Every generation seems to have had a preoccupation with angels. Dating back to the 1940s, angels have been popular in media, epitomized by “angel second class” Clarence in the 1946 Christmas classic, “It’s a Wonderful Life.” Angels were more sparsely seen in media in the 1950s and 60s but made a grand comeback in the 80s and 90s incited by 1978’s hugely popular, “Heaven Can Wait,” which spawned a string of angelic appearances wherein one could date an angel or almost be an angel; angels were found, in disguise and in America; on television there was an angelic, highway to heaven; and in the cinema, angels could be found in the endzone, the outfield, and the infield; there were unlikely angels, dog angels that all go to heaven, and few in our nation were un-touched by an angel during the 1990s where Monica, Tess, and Andrew became household names. According to surveys, 55% of Americans believe that angels directly influence their lives, and 13% have had supernatural encounters where they have sensed an angelic presence. Christians, as they regrettably all too often do, follow the culture. Author Stephen F. Noll commented that “angelology (the study of angels) is a weathervane, showing the direction of the various winds of doctrine that blow through the history of Christian thought.” Although angels are mentioned nearly 200 times in the Bible, it is unfortunate that the ideas of many Christians as to the nature and function of angels, have not been derived from the Scripture’s revelation but are often contaminated by pop-culture. As with most fads, the Christian attraction to angels has not correlated with people turning to Christ; instead the new trend was linked more to a New Age hype than to the Christian faith. But when angels are ignored in our studies and only appear in our hymnals and as little chubby cherubs on our greeting cards, we should not be surprised to find so much confusion about them.

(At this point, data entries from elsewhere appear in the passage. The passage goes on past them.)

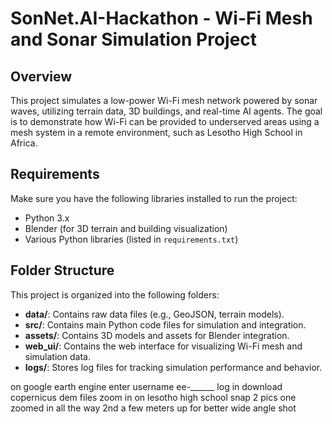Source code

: # SonNet.AI-Hackathon - Wi-Fi Mesh and Sonar Simulation Project

## Overview
This project simulates a low-power Wi-Fi mesh network powered by sonar waves, utilizing terrain data, 3D buildings, and real-time AI agents. The goal is to demonstrate how Wi-Fi can be provided to underserved areas using a mesh system in a remote environment, such as Lesotho High School in Africa.

## Requirements
Make sure you have the following libraries installed to run the project:
- Python 3.x
- Blender (for 3D terrain and building visualization)
- Various Python libraries (listed in `requirements.txt`)

## Folder Structure
This project is organized into the following folders:
- **data/**: Contains raw data files (e.g., GeoJSON, terrain models).
- **src/**: Contains main Python code files for simulation and integration.
- **assets/**: Contains 3D models and assets for Blender integration.
- **web_ui/**: Contains the web interface for visualizing Wi-Fi mesh and simulation data.
- **logs/**: Stores log files for tracking simulation performance and behavior.

on google earth engine
enter username ee-______
log in
download copernicus dem files
zoom in on lesotho high school
snap 2 pics one zoomed in all the way
2nd a few meters up for better wide angle shot

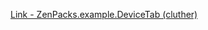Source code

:[Link - ZenPacks.example.DeviceTab (cluther)](https://github.com/cluther/ZenPacks.example.DeviceTab)
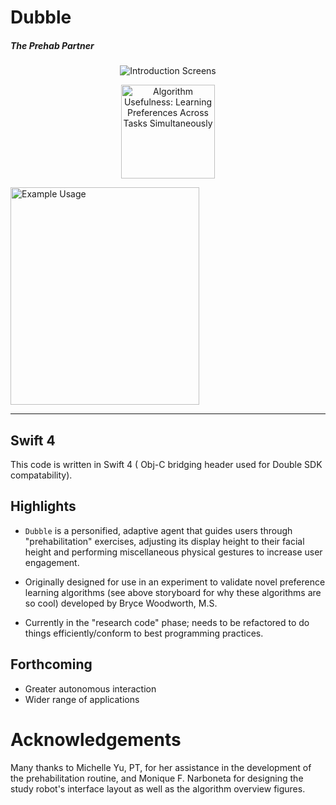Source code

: # Dubble
##### The Prehab Partner
<div align="center">

<img src="https://user-images.githubusercontent.com/13070236/31516102-2ce331d4-af4c-11e7-9c08-8488ec3969ea.png" title="Introduction Screens"></img>


<img src="https://user-images.githubusercontent.com/13070236/31516951-22ecbd8c-af4f-11e7-83c6-9d0850fcaff4.jpg" title="Algorithm Usefulness: Learning Preferences Across Tasks Simultaneously" style="width:150px;height:150px;"></img>

</div>
<img src="https://user-images.githubusercontent.com/13070236/31516012-0b4d4af0-af4c-11e7-927f-cec72d56df26.gif" title="Example Usage" style="width:302px;height:348px;"></img>

-----------------

## Swift 4

This code is written in Swift 4 ( Obj-C bridging header used for Double SDK compatability). 

## Highlights

- `Dubble` is a personified, adaptive agent that guides users through "prehabilitation" exercises, 
adjusting its display height to their facial height and performing miscellaneous physical gestures to increase user engagement.  

- Originally designed for use in an experiment to validate novel preference learning algorithms (see above storyboard for why these algorithms are so cool) developed by Bryce Woodworth, M.S. 

- Currently in the "research code" phase; needs to be refactored to do things efficiently/conform to best programming practices.

## Forthcoming
- Greater autonomous interaction 
- Wider range of applications


# Acknowledgements

Many thanks to Michelle Yu, PT, for her assistance in the development of the prehabilitation routine, 
and Monique F. Narboneta for designing the study robot's interface layout as well as the algorithm overview figures.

As little attention is paid in our churches to the true place of angels in God’s creative order, the resultant trend becomes a focus on the hype about angels to the neglect of truth; this trend is not new in human history. It seems that among First Century Jews there was an imbalanced emphasis on angels. Scripture reveals that angels were magnificent, holy (Ps 89:5,7) creatures who closely attend to God in His holiness (Isaiah 6:6); they were involved in bringing the Law (Heb 2:2, Acts 7:53, Gal 3:19); and they were even called “sons of God.” Scripture also reveals that angels are created beings (Psalm 148:1-5) who are subject to their Creator, God (Psalm 103:20). Jesus, who is the unique and uncreated Son of God, is greater than the created “sons of God.” In chapter one of the epistle to the Hebrews, the author lists 7 Old Testament passages showing that Jesus is greater than angels. The first two (Psalm 2:7, 2 Samuel 7:14), declare Jesus is God’s unique Son, and thus infinitely greater than the angels. The second two (Psalms 97:7; Deuteronomy 32:43, 104:4), tell us that angels worship Jesus, thus showing His superiority. The third pair (Psalm 45:6-7; Psalm 102:25-27) focus on Jesus’ eternal divinity and unchanging nature; angels are not creators, but creatures. And lastly in Psalm 110:1 God says to Jesus, ‘Sit at my right hand, until I make your enemies a footstool for your feet.’ Jesus is most certainly greater than any angel!
Read Hebrews chapter 1-2; as you do, make a list, from the text and from your general Bible knowledge, of ways that Jesus is greater than angels.